In this new version of the world, Atlas has been reshaped by reversed gender power structures. Alex Fox, who was previously a sidelined creative at the company, now occupies the senior leadership role Damien once held. Ruby, Damien’s assistant played by Emily Mortimer, has been promoted into an executive position. Felicity Chase, played by Fiona Shaw, is now the chief executive of the company, while Fred Powell, played by Charles Dance, has been reduced from senior leadership to a more subservient assistant role. Even Glenda, formerly a cleaning staff member, now sits as chair of the board. Damien struggles to understand this new order and is later told by a mysterious figure known as the Pigeon Man, played by Richard E Grant, that he must reclaim power within this world if he is to return home.
There are clear strengths in the film’s cast and its central premise. Sacha Baron Cohen fully commits to Damien’s descent from control into confusion, while Rosamund Pike gives Alex Fox a steady authority that grounds the more exaggerated ideas around them. The supporting cast, including Emily Mortimer as Ruby, Fiona Shaw as Felicity Chase, Charles Dance as Fred Powell and Richard E Grant as the Pigeon Man, helps to establish a recognisable corporate environment even when the narrative becomes increasingly surreal. The initial concept has clear satirical potential, and there are moments where the reversal of workplace roles creates a sharp, if fleeting, sense of comic tension.
The weaknesses become more apparent as the film progresses. The central idea is repeated rather than expanded, with Damien repeatedly placed into situations that mirror his earlier behaviour, which quickly becomes predictable. The comedy relies heavily on humiliation and reversal without introducing enough variation, and the tone settles into a familiar pattern of setup and correction. As a result, the satire loses some of its bite, and what begins as an interesting premise gradually flattens into a more conventional redemption story.
By the final act, Damien returns to his original world after another collapse in the parallel reality. Back at Atlas, he attempts to change his behaviour and make amends, including offering Alex Fox a more meaningful leadership role within the company. Alex’s campaign idea proves successful, while Damien steps back from his earlier arrogance and accepts a shift in outlook. The story closes with a sense of reset, while the Pigeon Man begins the process again with another man drawn into the reversed world.

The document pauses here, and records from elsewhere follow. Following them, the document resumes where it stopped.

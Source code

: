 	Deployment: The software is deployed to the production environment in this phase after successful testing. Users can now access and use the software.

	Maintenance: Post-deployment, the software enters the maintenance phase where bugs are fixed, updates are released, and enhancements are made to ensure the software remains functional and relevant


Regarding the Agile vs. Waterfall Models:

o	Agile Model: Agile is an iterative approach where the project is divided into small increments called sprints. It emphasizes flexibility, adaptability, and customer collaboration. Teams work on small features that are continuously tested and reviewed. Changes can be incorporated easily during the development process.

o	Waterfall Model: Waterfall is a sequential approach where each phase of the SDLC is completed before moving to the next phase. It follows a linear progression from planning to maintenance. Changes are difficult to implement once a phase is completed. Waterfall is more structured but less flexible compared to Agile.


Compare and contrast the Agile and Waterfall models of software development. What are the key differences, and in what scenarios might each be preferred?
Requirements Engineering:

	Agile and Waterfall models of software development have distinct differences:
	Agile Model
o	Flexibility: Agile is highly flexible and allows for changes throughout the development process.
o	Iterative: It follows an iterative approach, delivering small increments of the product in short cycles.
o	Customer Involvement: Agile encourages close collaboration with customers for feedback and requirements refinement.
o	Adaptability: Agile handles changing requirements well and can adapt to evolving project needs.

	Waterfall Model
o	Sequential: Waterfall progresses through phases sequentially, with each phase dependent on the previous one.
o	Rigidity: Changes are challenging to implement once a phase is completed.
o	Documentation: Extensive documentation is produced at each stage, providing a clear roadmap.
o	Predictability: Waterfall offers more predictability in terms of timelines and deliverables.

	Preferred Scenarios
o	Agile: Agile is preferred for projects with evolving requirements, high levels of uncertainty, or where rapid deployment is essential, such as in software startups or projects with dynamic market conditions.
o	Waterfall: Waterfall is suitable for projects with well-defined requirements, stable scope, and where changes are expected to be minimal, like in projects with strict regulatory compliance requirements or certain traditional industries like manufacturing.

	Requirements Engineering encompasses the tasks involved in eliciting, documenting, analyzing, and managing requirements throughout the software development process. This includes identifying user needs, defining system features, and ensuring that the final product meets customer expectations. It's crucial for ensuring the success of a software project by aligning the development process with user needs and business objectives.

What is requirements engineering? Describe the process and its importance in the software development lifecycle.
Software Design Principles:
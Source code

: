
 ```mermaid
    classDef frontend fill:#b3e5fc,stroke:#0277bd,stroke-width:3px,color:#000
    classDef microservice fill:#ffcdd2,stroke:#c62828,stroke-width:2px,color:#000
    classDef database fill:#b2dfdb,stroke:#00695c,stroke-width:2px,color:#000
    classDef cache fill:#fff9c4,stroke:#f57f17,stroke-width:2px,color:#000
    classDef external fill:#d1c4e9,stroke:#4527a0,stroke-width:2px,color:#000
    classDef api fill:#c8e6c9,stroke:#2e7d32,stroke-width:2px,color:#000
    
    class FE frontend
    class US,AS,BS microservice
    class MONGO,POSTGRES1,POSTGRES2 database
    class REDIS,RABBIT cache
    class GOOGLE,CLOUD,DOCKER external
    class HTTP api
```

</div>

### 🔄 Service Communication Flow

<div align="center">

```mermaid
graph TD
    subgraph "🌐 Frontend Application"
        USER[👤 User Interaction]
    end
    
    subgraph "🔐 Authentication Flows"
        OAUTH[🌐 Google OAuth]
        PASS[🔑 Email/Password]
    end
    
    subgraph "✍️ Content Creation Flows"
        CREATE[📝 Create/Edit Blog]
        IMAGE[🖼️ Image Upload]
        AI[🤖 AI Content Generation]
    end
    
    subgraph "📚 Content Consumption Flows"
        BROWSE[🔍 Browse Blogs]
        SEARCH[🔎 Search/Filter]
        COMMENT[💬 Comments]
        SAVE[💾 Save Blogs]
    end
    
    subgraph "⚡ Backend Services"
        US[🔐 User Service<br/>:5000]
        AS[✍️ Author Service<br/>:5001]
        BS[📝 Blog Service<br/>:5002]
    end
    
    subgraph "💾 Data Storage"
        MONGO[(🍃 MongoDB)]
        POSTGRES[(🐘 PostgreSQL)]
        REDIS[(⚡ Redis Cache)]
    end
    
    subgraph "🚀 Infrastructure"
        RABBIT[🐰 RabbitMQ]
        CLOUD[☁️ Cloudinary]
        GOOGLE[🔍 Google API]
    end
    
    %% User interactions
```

Ladies First has a strong concept and an impressive cast, but it struggles to develop its premise beyond repetition. The gags fall flat as the one joke structure is stretched across feature length, and the comedy funnels into a predictable arc of comeuppance and redemption. It feels like a sketch idea expanded too far, with limited progression beyond the initial reversal concept.
The film ultimately comes across as 40 years too late in its idea, relying on workplace gender reversal humour that no longer feels relevant. In a modern context, where women have already held the highest political offices, including three female Prime Ministers in the UK, and where claims around workplace inequality such as a gender pay gap are widely contested in the way the film frames them, the satire feels blunt rather than sharp. As a result it becomes uneven and predictable, never quite delivering on the sharper satirical potential it hints at early on.
The result is a concept that should have worked better in another era, but here feels overstretched and underpowered. It scores a 4 out of 10.